◆ **Task goal**
Please output the following records exactly. Leave every image out.

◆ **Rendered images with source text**
______________________________
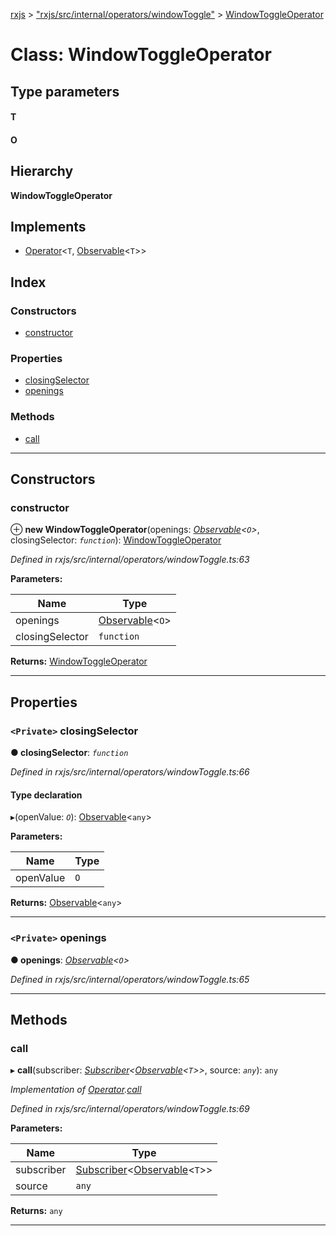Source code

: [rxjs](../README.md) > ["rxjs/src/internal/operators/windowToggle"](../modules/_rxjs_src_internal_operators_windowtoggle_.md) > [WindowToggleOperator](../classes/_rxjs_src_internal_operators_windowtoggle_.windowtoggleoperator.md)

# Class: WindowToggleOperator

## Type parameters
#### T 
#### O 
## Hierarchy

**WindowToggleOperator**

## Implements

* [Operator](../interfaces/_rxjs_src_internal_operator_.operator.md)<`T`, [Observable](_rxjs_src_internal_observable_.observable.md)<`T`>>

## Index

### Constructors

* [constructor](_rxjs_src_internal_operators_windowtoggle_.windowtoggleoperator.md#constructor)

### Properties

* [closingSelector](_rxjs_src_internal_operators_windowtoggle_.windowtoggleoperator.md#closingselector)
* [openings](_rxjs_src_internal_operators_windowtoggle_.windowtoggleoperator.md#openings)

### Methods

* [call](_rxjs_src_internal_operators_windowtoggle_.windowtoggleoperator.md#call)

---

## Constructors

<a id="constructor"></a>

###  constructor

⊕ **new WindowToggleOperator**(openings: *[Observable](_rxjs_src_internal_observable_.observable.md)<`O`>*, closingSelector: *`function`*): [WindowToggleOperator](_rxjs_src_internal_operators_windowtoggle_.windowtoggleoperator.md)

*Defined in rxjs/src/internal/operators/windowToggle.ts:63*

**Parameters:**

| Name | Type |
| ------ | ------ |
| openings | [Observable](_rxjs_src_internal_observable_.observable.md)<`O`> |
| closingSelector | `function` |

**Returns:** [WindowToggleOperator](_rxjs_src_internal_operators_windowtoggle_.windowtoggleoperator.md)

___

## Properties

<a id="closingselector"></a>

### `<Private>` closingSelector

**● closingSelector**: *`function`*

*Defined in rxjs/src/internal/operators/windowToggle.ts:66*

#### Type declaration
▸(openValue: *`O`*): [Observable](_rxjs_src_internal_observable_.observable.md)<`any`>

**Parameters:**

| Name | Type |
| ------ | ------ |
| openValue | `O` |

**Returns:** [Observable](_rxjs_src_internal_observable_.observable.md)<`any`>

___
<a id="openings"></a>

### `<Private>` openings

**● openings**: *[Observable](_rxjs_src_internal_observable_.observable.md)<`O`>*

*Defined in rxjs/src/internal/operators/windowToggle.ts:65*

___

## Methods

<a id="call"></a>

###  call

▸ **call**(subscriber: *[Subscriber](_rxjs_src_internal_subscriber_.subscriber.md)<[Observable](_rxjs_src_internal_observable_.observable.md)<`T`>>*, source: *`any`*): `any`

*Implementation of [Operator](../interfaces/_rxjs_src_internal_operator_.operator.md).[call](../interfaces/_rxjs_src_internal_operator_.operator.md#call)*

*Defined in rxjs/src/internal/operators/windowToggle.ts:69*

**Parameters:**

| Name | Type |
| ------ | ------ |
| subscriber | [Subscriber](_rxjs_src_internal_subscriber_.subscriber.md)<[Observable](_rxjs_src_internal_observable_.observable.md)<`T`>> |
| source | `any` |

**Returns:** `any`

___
______________________________
◆ **Exercise solution**
Source code

: [rxjs](../README.md) > ["rxjs/src/internal/operators/windowToggle"](../modules/_rxjs_src_internal_operators_windowtoggle_.md) > [WindowToggleOperator](../classes/_rxjs_src_internal_operators_windowtoggle_.windowtoggleoperator.md)

# Class: WindowToggleOperator

## Type parameters
#### T 
#### O 
## Hierarchy

**WindowToggleOperator**

## Implements

* [Operator](../interfaces/_rxjs_src_internal_operator_.operator.md)<`T`, [Observable](_rxjs_src_internal_observable_.observable.md)<`T`>>

## Index

### Constructors

* [constructor](_rxjs_src_internal_operators_windowtoggle_.windowtoggleoperator.md#constructor)

### Properties

* [closingSelector](_rxjs_src_internal_operators_windowtoggle_.windowtoggleoperator.md#closingselector)
* [openings](_rxjs_src_internal_operators_windowtoggle_.windowtoggleoperator.md#openings)

### Methods

* [call](_rxjs_src_internal_operators_windowtoggle_.windowtoggleoperator.md#call)

---

## Constructors

<a id="constructor"></a>

###  constructor

⊕ **new WindowToggleOperator**(openings: *[Observable](_rxjs_src_internal_observable_.observable.md)<`O`>*, closingSelector: *`function`*): [WindowToggleOperator](_rxjs_src_internal_operators_windowtoggle_.windowtoggleoperator.md)

*Defined in rxjs/src/internal/operators/windowToggle.ts:63*

**Parameters:**

| Name | Type |
| ------ | ------ |
| openings | [Observable](_rxjs_src_internal_observable_.observable.md)<`O`> |
| closingSelector | `function` |

**Returns:** [WindowToggleOperator](_rxjs_src_internal_operators_windowtoggle_.windowtoggleoperator.md)

___

## Properties

<a id="closingselector"></a>

### `<Private>` closingSelector

**● closingSelector**: *`function`*

*Defined in rxjs/src/internal/operators/windowToggle.ts:66*

#### Type declaration
▸(openValue: *`O`*): [Observable](_rxjs_src_internal_observable_.observable.md)<`any`>

**Parameters:**

| Name | Type |
| ------ | ------ |
| openValue | `O` |

**Returns:** [Observable](_rxjs_src_internal_observable_.observable.md)<`any`>

___
<a id="openings"></a>

### `<Private>` openings

**● openings**: *[Observable](_rxjs_src_internal_observable_.observable.md)<`O`>*

*Defined in rxjs/src/internal/operators/windowToggle.ts:65*

___

## Methods

<a id="call"></a>

###  call

▸ **call**(subscriber: *[Subscriber](_rxjs_src_internal_subscriber_.subscriber.md)<[Observable](_rxjs_src_internal_observable_.observable.md)<`T`>>*, source: *`any`*): `any`

*Implementation of [Operator](../interfaces/_rxjs_src_internal_operator_.operator.md).[call](../interfaces/_rxjs_src_internal_operator_.operator.md#call)*

*Defined in rxjs/src/internal/operators/windowToggle.ts:69*

**Parameters:**

| Name | Type |
| ------ | ------ |
| subscriber | [Subscriber](_rxjs_src_internal_subscriber_.subscriber.md)<[Observable](_rxjs_src_internal_observable_.observable.md)<`T`>> |
| source | `any` |

**Returns:** `any`

___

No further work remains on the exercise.